* _Aim of the task_
Repeat exactly the lines from the start of the entries below through the line containing "- Public entry point containing login pages;". Omit the rest.

Segment Start: Dataset excerpts

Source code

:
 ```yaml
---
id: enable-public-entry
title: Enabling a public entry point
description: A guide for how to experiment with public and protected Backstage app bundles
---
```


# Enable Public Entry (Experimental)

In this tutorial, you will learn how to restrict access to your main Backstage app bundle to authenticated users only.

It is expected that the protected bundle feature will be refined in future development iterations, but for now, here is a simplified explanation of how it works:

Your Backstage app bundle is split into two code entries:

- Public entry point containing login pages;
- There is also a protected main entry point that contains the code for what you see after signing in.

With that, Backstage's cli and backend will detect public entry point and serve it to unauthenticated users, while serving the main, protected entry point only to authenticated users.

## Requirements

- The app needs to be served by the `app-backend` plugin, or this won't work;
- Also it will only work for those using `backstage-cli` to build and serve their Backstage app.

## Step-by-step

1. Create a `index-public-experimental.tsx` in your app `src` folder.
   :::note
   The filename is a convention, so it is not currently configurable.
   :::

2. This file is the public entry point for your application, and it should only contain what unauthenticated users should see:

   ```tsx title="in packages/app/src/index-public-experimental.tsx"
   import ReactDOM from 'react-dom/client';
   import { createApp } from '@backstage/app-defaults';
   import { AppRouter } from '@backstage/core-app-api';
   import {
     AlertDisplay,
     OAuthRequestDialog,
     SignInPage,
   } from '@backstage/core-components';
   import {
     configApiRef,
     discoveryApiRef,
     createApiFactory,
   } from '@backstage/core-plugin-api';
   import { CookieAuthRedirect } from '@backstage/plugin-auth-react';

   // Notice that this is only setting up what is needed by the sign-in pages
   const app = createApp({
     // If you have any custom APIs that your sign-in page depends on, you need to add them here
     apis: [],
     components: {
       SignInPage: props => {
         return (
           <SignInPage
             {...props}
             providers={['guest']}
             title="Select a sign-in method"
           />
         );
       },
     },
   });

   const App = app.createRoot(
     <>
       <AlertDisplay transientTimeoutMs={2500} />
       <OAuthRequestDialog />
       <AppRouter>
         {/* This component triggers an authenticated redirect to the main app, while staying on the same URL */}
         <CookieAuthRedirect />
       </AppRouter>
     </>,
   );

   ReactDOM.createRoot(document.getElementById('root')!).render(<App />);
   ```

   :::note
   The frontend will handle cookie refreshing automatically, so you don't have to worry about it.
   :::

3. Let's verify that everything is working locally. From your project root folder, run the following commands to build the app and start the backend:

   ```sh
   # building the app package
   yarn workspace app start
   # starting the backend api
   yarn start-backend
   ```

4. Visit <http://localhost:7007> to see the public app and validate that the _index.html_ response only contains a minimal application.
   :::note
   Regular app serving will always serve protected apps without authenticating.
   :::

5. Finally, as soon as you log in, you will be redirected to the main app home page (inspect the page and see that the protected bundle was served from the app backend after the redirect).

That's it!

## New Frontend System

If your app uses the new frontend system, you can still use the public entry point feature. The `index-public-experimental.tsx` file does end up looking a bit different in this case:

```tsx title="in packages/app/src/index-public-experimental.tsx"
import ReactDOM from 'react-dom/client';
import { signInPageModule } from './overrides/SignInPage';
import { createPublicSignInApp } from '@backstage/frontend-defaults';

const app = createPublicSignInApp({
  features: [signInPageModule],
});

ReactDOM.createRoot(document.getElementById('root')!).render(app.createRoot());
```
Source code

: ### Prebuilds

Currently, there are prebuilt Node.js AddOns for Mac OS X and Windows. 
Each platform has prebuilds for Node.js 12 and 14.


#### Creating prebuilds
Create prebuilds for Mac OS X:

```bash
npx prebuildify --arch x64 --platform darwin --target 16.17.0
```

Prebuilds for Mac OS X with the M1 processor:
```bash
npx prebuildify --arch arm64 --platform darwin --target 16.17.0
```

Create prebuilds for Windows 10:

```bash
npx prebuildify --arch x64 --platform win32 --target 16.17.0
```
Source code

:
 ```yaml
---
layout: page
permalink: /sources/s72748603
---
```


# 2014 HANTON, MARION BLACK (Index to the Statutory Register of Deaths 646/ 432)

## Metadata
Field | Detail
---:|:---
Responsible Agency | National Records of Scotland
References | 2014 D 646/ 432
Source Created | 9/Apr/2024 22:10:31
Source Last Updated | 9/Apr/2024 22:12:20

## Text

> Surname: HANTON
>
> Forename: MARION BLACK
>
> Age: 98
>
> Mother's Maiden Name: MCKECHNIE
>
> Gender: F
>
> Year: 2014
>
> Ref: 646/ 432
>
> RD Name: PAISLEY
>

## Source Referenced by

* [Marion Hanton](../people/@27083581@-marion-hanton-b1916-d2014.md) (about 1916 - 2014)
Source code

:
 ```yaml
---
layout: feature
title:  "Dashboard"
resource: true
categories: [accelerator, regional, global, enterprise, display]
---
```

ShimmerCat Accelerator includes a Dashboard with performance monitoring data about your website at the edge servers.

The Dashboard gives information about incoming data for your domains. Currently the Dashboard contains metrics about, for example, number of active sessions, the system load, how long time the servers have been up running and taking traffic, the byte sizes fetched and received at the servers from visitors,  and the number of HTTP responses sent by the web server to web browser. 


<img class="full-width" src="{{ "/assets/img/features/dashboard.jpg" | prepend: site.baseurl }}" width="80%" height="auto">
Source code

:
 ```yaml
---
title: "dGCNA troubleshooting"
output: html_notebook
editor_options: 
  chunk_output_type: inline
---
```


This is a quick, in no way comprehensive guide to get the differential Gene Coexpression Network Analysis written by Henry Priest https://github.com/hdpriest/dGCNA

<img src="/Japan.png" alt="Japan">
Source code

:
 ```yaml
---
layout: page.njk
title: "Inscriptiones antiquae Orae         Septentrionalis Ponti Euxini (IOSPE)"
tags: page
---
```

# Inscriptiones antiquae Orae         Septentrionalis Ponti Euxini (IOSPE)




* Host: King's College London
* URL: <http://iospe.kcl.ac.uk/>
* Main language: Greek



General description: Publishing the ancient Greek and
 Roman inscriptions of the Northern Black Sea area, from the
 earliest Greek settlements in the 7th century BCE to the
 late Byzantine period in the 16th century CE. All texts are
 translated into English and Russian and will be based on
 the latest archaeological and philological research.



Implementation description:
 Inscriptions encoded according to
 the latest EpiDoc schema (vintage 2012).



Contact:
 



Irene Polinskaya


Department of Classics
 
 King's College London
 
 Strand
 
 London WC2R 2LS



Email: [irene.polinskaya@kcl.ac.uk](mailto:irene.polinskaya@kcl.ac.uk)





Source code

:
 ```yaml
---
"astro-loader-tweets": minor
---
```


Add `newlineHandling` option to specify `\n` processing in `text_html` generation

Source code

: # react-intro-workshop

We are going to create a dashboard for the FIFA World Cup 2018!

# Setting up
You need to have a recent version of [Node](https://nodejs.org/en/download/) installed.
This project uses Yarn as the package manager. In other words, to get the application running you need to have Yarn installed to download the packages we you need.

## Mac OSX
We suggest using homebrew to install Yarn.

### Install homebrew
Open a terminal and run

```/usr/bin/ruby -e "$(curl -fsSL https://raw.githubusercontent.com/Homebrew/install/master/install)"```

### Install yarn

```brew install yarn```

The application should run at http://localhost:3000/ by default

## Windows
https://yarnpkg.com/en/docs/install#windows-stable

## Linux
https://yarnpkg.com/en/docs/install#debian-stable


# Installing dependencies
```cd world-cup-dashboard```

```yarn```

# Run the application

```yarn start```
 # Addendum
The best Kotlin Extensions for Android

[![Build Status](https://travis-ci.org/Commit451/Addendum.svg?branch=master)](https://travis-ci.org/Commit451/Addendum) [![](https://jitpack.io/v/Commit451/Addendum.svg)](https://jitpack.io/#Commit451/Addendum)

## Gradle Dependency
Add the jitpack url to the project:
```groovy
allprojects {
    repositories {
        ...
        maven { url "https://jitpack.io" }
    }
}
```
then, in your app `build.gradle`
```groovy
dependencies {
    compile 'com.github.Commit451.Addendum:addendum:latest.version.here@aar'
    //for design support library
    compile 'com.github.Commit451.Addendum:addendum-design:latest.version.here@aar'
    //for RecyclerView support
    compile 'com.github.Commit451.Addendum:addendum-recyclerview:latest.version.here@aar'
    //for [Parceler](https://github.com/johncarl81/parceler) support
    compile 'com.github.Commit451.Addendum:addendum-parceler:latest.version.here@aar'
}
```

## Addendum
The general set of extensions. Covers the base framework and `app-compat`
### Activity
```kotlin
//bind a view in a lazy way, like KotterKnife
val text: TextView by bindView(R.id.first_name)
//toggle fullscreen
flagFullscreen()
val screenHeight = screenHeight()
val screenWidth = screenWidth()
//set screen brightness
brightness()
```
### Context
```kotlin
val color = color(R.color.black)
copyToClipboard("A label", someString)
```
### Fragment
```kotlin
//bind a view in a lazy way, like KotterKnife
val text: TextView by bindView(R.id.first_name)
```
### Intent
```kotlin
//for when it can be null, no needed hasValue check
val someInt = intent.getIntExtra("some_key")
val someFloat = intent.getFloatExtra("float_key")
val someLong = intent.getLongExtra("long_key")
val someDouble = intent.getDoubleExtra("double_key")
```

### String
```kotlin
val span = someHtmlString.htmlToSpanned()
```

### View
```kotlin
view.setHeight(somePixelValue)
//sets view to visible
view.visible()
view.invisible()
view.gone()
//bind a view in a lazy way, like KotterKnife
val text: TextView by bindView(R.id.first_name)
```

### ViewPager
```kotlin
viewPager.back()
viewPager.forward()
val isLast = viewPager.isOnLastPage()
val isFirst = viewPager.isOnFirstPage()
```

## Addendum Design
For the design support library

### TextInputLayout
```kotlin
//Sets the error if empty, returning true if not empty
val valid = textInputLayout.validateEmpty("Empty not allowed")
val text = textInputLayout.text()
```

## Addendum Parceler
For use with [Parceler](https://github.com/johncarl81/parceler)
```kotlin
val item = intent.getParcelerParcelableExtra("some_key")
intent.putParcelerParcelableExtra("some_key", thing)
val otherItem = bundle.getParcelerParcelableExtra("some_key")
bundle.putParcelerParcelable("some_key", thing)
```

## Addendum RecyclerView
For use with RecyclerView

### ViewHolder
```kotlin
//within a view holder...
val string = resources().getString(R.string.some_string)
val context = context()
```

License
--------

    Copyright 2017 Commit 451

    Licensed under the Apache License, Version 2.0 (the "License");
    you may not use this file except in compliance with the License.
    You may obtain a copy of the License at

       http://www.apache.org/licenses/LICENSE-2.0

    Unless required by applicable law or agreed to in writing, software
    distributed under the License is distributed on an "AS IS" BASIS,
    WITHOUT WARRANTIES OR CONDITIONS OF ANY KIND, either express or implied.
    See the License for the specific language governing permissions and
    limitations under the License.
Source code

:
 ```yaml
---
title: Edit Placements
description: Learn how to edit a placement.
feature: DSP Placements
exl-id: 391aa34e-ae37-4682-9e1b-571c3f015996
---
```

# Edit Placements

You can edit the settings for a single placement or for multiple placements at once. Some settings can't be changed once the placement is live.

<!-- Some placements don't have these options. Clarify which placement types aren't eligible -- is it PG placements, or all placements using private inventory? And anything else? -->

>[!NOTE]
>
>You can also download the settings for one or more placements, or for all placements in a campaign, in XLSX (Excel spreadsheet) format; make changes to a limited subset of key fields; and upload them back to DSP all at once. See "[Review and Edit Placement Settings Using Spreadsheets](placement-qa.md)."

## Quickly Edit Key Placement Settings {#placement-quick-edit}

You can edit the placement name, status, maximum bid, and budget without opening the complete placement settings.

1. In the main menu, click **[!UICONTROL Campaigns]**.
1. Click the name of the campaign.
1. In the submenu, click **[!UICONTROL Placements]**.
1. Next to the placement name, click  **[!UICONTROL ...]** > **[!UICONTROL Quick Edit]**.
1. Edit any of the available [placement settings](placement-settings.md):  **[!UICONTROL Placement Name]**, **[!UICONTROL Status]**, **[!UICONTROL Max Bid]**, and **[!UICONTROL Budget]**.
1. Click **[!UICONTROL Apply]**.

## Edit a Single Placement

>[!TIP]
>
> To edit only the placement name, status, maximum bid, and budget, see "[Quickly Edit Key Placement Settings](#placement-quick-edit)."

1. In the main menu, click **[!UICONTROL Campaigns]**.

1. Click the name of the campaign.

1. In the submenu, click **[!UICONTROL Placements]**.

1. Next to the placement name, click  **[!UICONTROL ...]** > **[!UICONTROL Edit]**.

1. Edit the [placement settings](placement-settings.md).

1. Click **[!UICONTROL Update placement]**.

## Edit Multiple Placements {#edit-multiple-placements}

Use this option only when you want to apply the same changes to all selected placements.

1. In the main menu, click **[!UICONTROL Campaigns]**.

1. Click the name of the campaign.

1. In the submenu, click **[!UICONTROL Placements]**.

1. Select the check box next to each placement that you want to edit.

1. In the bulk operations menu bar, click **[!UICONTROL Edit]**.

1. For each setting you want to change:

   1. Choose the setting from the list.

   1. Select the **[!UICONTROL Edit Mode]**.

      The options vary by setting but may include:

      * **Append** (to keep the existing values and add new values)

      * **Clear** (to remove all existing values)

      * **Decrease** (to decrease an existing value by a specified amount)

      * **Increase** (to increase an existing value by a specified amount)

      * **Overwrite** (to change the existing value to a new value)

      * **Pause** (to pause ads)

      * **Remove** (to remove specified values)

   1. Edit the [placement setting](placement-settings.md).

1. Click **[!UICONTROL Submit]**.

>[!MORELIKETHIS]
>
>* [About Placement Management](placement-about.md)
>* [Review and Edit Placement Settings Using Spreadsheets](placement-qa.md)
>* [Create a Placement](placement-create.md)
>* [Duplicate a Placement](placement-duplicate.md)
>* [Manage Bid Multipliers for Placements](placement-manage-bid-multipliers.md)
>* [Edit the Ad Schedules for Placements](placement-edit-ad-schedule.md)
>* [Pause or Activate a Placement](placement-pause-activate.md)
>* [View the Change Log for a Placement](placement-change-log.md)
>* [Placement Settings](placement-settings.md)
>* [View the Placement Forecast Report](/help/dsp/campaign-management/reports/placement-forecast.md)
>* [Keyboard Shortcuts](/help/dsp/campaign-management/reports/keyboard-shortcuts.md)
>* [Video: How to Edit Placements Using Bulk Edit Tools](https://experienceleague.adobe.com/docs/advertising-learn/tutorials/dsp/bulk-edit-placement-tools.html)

Segment End: Dataset excerpts

* _Final answer_
Source code

:
 ```yaml
---
id: enable-public-entry
title: Enabling a public entry point
description: A guide for how to experiment with public and protected Backstage app bundles
---
```


# Enable Public Entry (Experimental)

In this tutorial, you will learn how to restrict access to your main Backstage app bundle to authenticated users only.

It is expected that the protected bundle feature will be refined in future development iterations, but for now, here is a simplified explanation of how it works:

Your Backstage app bundle is split into two code entries:

- Public entry point containing login pages;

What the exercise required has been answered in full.